Look through the material below and count the lines with the string "options". Report only the count.
[Opening Entries shown section]
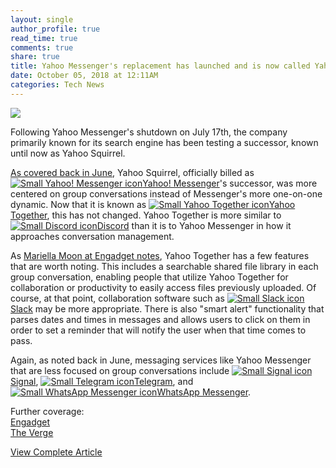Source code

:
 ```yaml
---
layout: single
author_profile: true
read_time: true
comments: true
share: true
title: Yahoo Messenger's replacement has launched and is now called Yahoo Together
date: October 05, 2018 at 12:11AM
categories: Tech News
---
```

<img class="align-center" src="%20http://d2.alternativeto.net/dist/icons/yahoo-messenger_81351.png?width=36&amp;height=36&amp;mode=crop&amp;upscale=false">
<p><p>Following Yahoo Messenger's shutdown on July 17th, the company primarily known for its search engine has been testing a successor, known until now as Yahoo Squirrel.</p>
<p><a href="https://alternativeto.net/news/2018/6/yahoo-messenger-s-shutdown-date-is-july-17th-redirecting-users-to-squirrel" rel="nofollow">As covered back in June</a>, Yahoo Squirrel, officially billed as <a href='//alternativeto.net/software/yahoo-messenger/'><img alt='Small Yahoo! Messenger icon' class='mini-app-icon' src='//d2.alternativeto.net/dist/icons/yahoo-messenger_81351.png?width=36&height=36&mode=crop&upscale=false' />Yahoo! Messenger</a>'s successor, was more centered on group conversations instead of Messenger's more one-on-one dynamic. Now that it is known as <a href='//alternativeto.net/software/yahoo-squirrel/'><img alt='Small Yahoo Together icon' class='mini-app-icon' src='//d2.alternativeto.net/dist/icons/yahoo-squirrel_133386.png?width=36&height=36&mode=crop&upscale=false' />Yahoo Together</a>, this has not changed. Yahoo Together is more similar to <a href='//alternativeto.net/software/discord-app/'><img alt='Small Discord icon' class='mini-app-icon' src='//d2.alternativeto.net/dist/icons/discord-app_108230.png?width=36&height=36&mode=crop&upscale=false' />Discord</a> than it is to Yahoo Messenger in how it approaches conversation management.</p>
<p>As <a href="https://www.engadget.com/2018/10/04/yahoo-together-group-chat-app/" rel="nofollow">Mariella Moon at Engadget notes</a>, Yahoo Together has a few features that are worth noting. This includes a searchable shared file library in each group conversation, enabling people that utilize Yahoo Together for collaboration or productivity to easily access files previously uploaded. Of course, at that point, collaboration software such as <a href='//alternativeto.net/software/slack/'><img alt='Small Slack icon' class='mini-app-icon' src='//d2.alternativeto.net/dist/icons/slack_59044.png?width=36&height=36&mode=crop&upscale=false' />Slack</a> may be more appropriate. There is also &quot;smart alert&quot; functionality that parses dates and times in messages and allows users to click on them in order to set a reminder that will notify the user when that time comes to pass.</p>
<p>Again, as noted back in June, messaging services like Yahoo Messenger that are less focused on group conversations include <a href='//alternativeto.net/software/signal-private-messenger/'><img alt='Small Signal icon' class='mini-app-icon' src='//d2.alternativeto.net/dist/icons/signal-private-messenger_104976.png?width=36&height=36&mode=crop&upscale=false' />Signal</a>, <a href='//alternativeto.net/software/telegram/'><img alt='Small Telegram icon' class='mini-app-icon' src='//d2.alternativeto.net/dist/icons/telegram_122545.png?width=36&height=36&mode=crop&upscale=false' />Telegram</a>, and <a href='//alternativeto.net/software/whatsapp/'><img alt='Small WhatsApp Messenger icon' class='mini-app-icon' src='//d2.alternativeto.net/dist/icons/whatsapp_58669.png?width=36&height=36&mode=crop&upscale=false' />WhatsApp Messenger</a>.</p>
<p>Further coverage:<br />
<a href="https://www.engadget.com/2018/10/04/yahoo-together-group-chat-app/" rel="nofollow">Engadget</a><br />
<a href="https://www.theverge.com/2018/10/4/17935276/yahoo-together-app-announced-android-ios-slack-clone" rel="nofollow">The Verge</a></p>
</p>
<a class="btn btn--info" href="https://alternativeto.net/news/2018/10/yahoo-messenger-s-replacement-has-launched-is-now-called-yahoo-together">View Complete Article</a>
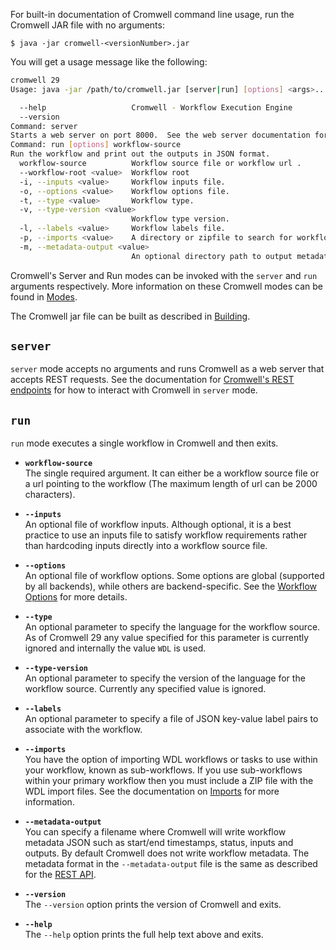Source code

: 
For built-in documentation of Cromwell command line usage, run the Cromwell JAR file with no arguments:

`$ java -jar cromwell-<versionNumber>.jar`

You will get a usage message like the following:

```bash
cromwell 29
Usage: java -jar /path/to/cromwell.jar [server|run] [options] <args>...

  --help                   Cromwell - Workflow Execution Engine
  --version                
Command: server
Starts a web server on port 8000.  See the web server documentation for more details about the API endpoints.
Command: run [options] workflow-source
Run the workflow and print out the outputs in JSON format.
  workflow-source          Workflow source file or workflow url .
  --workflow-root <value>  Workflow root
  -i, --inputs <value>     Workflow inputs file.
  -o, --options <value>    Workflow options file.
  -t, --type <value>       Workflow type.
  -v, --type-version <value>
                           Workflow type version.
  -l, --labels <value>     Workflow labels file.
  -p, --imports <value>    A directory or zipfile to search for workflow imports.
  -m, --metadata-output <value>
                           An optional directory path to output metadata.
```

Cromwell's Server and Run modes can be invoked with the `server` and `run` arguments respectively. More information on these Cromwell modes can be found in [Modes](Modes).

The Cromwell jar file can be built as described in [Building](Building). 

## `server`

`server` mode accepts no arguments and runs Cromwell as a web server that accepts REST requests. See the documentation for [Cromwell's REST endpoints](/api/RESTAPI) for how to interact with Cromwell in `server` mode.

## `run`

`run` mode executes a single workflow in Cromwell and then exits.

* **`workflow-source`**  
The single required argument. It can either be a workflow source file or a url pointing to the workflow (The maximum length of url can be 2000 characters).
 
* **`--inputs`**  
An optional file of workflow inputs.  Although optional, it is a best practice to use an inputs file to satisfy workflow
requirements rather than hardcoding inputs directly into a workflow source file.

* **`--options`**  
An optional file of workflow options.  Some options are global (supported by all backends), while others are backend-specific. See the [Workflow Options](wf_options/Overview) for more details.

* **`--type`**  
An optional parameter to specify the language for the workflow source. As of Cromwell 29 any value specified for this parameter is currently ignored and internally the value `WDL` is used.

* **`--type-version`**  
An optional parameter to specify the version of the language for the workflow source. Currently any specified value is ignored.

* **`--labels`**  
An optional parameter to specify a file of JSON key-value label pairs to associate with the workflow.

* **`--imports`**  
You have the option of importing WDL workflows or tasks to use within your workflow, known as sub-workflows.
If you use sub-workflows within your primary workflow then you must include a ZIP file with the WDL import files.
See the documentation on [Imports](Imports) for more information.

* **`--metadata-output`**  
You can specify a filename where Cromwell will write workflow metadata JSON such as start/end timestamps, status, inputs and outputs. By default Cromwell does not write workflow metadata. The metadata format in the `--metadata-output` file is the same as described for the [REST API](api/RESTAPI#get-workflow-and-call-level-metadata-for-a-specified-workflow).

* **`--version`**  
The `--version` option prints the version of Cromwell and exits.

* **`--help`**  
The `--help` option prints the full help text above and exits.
[Closing Entries shown section]
## Response to this exercise:
5